Final Broke line Tide

Blackpaint

18.10.10

Blackpaint 140

May 25, 2010

National Gallery of Scotland (cont.)

Not an immediately exciting title, I would guess, unless you are a Scots patriot – however, I have saved a couple of really controversial observations for this bit of the review.   Here’s the first;

Titian

Titian’s work is of variable quality.  There is the Diana and Actaeon that was recently “saved for the nation” at a cost of..how much was it?  Great composition, the way he reels back with arm across face – but close up, the brushwork is, well, scrubby and scrappy – or “increasingly broken and impressionistic” as the Companion puts it.  and there’s something wrong with Diana’s head, isn’t there?  It’s too small and in the wrong position.  the Diana and Callisto, closely  resembling the Actaeon in composition, contains no such difficulties – but, somehow, the first one seems the greater picture. 

The Three Ages of Man contains a heap of fat and unappealing babies and an extremely serious young girl, peering into the face of a much older, Byronic (and near naked) man, whilst fingering a flute-type instrument in a distinctly phallic position.

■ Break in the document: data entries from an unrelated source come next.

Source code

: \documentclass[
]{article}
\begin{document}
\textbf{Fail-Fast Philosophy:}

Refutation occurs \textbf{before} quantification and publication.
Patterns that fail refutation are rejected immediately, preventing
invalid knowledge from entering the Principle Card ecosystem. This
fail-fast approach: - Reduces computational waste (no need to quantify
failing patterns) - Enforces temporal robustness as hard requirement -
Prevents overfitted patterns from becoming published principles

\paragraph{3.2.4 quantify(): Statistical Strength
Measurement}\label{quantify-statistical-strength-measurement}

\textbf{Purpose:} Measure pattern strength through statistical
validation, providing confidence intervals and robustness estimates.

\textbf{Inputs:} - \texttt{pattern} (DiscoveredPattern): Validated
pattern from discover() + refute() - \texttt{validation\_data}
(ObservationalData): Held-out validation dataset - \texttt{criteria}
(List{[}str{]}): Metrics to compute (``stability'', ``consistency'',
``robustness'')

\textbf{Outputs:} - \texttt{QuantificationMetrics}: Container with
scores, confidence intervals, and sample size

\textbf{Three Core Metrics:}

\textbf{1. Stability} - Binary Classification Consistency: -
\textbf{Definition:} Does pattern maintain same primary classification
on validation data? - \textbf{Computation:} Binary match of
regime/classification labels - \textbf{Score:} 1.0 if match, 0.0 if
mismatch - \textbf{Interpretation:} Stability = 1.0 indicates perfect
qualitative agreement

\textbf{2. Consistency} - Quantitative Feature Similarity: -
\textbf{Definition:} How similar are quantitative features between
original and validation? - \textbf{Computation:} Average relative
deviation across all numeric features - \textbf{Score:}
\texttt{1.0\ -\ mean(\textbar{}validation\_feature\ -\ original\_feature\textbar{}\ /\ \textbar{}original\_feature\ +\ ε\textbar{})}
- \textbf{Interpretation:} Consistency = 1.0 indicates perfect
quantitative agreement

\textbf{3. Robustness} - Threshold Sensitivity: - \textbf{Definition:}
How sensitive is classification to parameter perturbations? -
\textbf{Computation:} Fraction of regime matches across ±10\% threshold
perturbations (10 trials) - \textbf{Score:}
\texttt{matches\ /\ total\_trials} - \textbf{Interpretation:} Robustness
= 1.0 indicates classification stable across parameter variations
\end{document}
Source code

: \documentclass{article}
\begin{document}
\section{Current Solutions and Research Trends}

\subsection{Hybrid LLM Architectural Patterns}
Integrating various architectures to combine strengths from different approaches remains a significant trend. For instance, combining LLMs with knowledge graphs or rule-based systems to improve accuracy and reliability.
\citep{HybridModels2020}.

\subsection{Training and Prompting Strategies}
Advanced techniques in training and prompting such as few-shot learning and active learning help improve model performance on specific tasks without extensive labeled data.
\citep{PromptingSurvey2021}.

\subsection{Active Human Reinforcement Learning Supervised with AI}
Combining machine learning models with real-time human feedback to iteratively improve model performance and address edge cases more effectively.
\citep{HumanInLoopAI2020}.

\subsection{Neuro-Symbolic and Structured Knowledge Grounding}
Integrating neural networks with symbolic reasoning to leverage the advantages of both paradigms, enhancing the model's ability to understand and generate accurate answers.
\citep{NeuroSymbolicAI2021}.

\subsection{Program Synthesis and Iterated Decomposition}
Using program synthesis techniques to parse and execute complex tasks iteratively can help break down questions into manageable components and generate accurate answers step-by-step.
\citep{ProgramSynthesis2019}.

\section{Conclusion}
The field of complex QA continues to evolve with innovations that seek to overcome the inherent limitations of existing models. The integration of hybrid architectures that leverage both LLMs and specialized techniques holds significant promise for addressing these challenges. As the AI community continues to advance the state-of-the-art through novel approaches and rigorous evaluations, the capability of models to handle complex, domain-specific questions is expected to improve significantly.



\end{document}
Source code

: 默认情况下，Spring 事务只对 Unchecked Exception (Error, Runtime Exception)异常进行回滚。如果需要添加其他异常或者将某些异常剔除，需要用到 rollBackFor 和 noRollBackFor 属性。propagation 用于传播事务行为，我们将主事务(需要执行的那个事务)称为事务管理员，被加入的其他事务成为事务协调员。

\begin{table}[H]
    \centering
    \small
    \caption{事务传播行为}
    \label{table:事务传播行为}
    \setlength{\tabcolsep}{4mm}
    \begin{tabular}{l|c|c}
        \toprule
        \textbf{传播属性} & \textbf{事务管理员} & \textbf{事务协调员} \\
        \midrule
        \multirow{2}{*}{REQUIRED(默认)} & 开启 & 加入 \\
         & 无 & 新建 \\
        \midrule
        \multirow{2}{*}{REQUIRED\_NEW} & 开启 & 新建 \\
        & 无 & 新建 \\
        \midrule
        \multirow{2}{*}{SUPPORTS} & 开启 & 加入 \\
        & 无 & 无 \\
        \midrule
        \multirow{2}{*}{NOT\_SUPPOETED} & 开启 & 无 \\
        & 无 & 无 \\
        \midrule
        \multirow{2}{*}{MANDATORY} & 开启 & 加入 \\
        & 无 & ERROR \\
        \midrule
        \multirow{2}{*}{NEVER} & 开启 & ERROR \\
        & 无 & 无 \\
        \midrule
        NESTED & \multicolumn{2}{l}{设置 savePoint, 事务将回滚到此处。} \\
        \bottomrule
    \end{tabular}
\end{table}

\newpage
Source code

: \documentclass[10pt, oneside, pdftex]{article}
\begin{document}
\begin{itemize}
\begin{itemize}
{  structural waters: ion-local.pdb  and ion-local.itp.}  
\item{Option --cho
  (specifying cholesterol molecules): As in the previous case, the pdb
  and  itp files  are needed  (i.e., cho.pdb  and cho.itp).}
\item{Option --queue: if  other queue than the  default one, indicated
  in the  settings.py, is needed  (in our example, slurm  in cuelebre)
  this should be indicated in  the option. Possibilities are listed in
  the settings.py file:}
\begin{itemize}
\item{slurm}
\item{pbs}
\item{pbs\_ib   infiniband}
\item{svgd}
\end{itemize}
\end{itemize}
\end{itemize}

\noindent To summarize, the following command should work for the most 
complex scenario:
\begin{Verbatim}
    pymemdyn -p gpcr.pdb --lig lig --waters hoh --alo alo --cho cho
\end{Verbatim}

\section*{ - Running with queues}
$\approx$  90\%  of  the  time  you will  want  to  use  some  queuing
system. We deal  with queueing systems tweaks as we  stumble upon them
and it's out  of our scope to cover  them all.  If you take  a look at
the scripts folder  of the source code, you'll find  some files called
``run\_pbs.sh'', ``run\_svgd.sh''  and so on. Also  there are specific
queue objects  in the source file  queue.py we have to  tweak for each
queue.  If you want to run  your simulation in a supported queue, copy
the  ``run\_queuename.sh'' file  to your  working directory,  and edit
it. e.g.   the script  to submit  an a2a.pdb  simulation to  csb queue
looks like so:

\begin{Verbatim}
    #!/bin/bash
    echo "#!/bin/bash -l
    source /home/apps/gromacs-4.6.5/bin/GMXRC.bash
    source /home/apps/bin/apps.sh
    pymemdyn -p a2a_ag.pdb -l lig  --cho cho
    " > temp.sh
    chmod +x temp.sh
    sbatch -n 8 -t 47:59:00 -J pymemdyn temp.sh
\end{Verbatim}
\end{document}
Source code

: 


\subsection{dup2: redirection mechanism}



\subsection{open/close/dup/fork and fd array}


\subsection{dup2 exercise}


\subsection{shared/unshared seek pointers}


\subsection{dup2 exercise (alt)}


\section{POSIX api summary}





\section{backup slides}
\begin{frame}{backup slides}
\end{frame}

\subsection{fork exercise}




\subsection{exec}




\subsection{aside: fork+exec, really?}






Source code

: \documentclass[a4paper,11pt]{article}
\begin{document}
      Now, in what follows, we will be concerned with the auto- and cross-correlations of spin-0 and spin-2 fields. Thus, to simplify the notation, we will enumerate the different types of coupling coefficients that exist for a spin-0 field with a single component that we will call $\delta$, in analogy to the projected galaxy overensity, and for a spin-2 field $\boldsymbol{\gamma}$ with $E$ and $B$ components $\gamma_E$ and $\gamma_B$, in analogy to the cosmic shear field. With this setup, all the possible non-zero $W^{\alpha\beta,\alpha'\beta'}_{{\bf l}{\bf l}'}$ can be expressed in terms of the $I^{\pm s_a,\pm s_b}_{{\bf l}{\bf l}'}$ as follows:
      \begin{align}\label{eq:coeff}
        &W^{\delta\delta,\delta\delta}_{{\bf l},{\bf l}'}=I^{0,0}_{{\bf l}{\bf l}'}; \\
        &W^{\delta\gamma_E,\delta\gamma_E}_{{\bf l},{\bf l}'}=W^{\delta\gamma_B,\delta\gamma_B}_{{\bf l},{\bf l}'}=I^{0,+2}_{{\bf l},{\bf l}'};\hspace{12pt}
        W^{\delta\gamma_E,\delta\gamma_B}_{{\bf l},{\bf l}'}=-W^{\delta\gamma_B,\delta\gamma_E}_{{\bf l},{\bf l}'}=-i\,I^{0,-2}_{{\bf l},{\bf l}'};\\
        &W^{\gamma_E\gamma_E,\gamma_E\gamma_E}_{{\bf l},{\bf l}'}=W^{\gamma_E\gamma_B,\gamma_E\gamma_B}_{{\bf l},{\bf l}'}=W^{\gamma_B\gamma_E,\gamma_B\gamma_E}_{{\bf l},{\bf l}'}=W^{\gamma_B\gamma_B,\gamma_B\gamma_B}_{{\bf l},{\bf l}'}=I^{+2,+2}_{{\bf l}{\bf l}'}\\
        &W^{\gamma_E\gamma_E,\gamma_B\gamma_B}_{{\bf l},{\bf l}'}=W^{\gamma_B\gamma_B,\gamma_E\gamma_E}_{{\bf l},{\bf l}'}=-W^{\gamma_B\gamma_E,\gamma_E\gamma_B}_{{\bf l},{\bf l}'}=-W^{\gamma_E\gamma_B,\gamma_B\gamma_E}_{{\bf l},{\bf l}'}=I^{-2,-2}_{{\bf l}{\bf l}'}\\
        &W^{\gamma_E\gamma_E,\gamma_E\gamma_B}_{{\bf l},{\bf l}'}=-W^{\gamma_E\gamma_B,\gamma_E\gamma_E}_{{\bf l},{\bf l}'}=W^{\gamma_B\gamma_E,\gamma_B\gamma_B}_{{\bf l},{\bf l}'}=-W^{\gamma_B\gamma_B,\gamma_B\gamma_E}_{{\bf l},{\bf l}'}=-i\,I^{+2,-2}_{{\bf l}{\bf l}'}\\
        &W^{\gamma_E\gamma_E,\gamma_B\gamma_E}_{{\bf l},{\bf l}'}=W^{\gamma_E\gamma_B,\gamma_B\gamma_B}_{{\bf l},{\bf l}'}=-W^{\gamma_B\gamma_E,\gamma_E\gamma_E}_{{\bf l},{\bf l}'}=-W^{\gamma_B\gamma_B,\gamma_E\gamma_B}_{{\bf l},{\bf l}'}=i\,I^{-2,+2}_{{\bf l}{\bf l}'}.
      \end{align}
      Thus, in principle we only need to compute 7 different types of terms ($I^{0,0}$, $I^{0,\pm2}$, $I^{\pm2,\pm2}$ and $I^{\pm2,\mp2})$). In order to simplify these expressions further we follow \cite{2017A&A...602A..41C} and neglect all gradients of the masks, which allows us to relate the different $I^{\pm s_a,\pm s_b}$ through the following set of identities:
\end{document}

The Virgin and Child with John the Baptist features a similar character as J the B, and the virgin wears a blue  and rose dress, the folds of which are brilliantly depicted in white – but somehow dominate the picture, making the rest look underpainted.  And the right arm of Venus, just risen from the sea, squeezing water  from her hair – too fat.  Colours staggering, however, in all pictures.

Leonardo

The Madonna of the Yarnwinder, recently  stolen and recovered, is on display – and again, I have to say, it’s not up to other Leonardos; the faces of both the mother and child seem odd, elongated noses, blurry features..

Raphael

No childish criticism of these three “luminous” pictures, except that Joseph in the tondo seems overly coiffured;   I love the squirming Jesus in the Virgin and Child.  Mary’s eyes don’t engage with the child’s, but seem rather to stare thoughtfully past him to the floor – it seems to me I’ve noticed this lack of engagement in other V and C’s; is it some sort of convention?

Other fantastic stuff

Beautiful, silky surfaced Rubens; a religious allegorical painting by Holbein; Stoning of St Stephen by Elsheimer, with the young man poised to fling  the big stone at the back of the kneeling martyr’s skull; the Van Der Goes Trinity Altarpiece, the legends of St.Nicholas by Gerard David…

The Impressionists

Cezanne’s The Big Trees, with its geometric, blue and brown tunnel, next to Van Gogh’s Olive Trees, with its short, diagonal brush strokes and coiling trunks and limbs, the two pictures echoing and bouncing off each other; unusual, vibrant Gauguins, Jacob wrestling the angel against burning red and the whites of the women’s headgear and the dusky pink of the ground and short, downward “tiles” of foliage in Martinique Landscape – and the Degas portrait of Diego Martelli, arms folded, on the table a spread of yellow, white and blue sketchbooks and papers that could make an abstract painting in themselves.

Finally

John Singer Sargent’s Lady Agnew, looking directly and intensely at you, the way that white silk dress is painted with those loose brush strokes..

And much more.  I’m going back to see it all again, as soon as I can.